Read a single target data file

Usage

read_target_file(
  target_file_path,
  hub_path,
  coerce_types = c("target", "chr", "none"),
  date_col = NULL,
  na = c("NA", "")
)

Arguments

target_file_path

Character string. Path to the target data file being validated relative to the hub's target-data directory.

hub_path

Either a character string path to a local Modeling Hub directory or an object of class <SubTreeFileSystem> created using functions s3_bucket() or gs_bucket() by providing a string S3 or GCS bucket name or path to a Modeling Hub directory stored in the cloud. For more details consult the Using cloud storage (S3, GCS) in the arrow package.

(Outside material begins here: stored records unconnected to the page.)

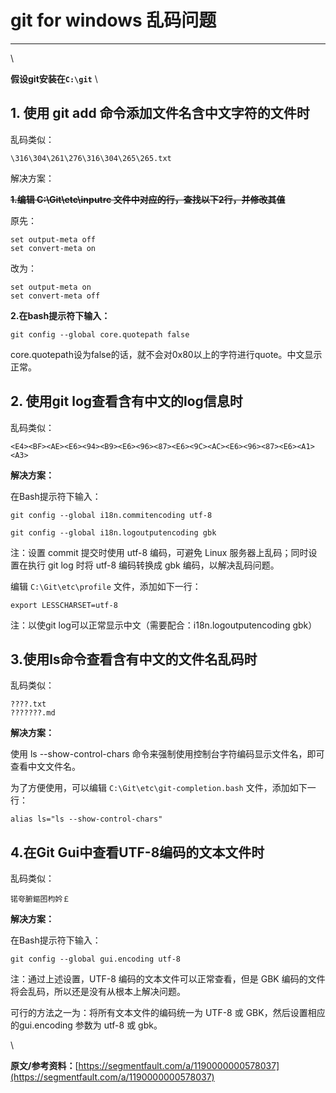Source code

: # git for windows 乱码问题



--------
\


**假设git安装在`C:\git`**
\



## 1. 使用 git add 命令添加文件名含中文字符的文件时


乱码类似：
 
	\316\304\261\276\316\304\265\265.txt
	
解决方案：

~~**1.编辑 C:\Git\etc\inputrc 文件中对应的行，查找以下2行，并修改其值**~~

原先：

    set output-meta off
    set convert-meta on
改为：

    
    set output-meta on
    set convert-meta off

**2.在bash提示符下输入：**

`git config --global core.quotepath false`

core.quotepath设为false的话，就不会对0x80以上的字符进行quote。中文显示正常。

## 2. 使用git log查看含有中文的log信息时

乱码类似：

    <E4><BF><AE><E6><94><B9><E6><96><87><E6><9C><AC><E6><96><87><E6><A1><A3>

**解决方案：**

在Bash提示符下输入：


    git config --global i18n.commitencoding utf-8
    
    git config --global i18n.logoutputencoding gbk
    
注：设置 commit 提交时使用 utf-8 编码，可避免 Linux 服务器上乱码；同时设置在执行 git log 时将 utf-8 编码转换成 gbk 编码，以解决乱码问题。

编辑 `C:\Git\etc\profile` 文件，添加如下一行：

    export LESSCHARSET=utf-8
    
注：以使git log可以正常显示中文（需要配合：i18n.logoutputencoding gbk）

## 3.使用ls命令查看含有中文的文件名乱码时
乱码类似：
 
    ????.txt
    ???????.md
    
**解决方案：**

使用 ls --show-control-chars 命令来强制使用控制台字符编码显示文件名，即可查看中文文件名。

为了方便使用，可以编辑 `C:\Git\etc\git-completion.bash` 文件，添加如下一行：

    alias ls="ls --show-control-chars"
## 4.在Git Gui中查看UTF-8编码的文本文件时
乱码类似：

    锘夸腑鏂囨枃妗￡
**解决方案：**

在Bash提示符下输入：

    git config --global gui.encoding utf-8
注：通过上述设置，UTF-8 编码的文本文件可以正常查看，但是 GBK 编码的文件将会乱码，所以还是没有从根本上解决问题。

可行的方法之一为：将所有文本文件的编码统一为 UTF-8 或 GBK，然后设置相应的gui.encoding 参数为 utf-8 或 gbk。



\


**原文/参考资料：**[https://segmentfault.com/a/1190000000578037](https://segmentfault.com/a/1190000000578037)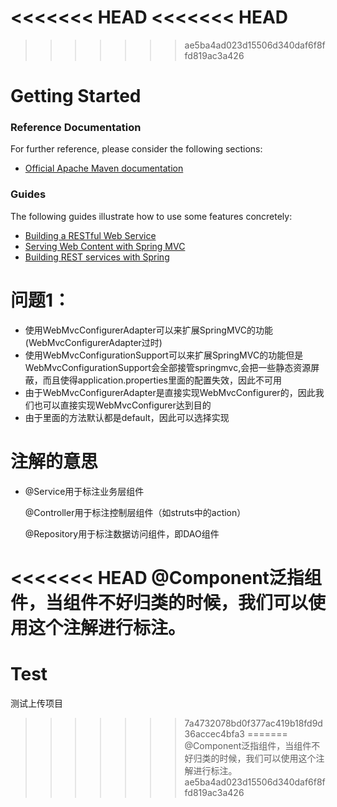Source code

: <<<<<<< HEAD
<<<<<<< HEAD
=======
>>>>>>> ae5ba4ad023d15506d340daf6f8ffd819ac3a426
# Getting Started

### Reference Documentation
For further reference, please consider the following sections:

* [Official Apache Maven documentation](https://maven.apache.org/guides/index.html)

### Guides
The following guides illustrate how to use some features concretely:

* [Building a RESTful Web Service](https://spring.io/guides/gs/rest-service/)
* [Serving Web Content with Spring MVC](https://spring.io/guides/gs/serving-web-content/)
* [Building REST services with Spring](https://spring.io/guides/tutorials/bookmarks/)
# 问题1：
* 使用WebMvcConfigurerAdapter可以来扩展SpringMVC的功能(WebMvcConfigurerAdapter过时)
* 使用WebMvcConfigurationSupport可以来扩展SpringMVC的功能但是WebMvcConfigurationSupport会全部接管springmvc,会把一些静态资源屏蔽，而且使得application.properties里面的配置失效，因此不可用
* 由于WebMvcConfigurerAdapter是直接实现WebMvcConfigurer的，因此我们也可以直接实现WebMvcConfigurer达到目的
* 由于里面的方法默认都是default，因此可以选择实现
 
# 注解的意思
* @Service用于标注业务层组件
  
  @Controller用于标注控制层组件（如struts中的action）
  
  @Repository用于标注数据访问组件，即DAO组件
  
<<<<<<< HEAD
  @Component泛指组件，当组件不好归类的时候，我们可以使用这个注解进行标注。  
=======
# Test
测试上传项目
>>>>>>> 7a4732078bd0f377ac419b18fd9d36accec4bfa3
=======
  @Component泛指组件，当组件不好归类的时候，我们可以使用这个注解进行标注。  
>>>>>>> ae5ba4ad023d15506d340daf6f8ffd819ac3a426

The hub must be fully configured with valid admin.json and tasks.json files within the hub-config directory.

coerce_types

character string. What to coerce column types to on read.

  • target: (default) read in (csv) or coerce (parquet) to expected schema by target type (See hubData::create_timeseries_schema() and hubData::create_oracle_output_schema() for details). When coercing data types using the target schema, the output_type_id_datatype can also be used to set the output_type_id column data type manually.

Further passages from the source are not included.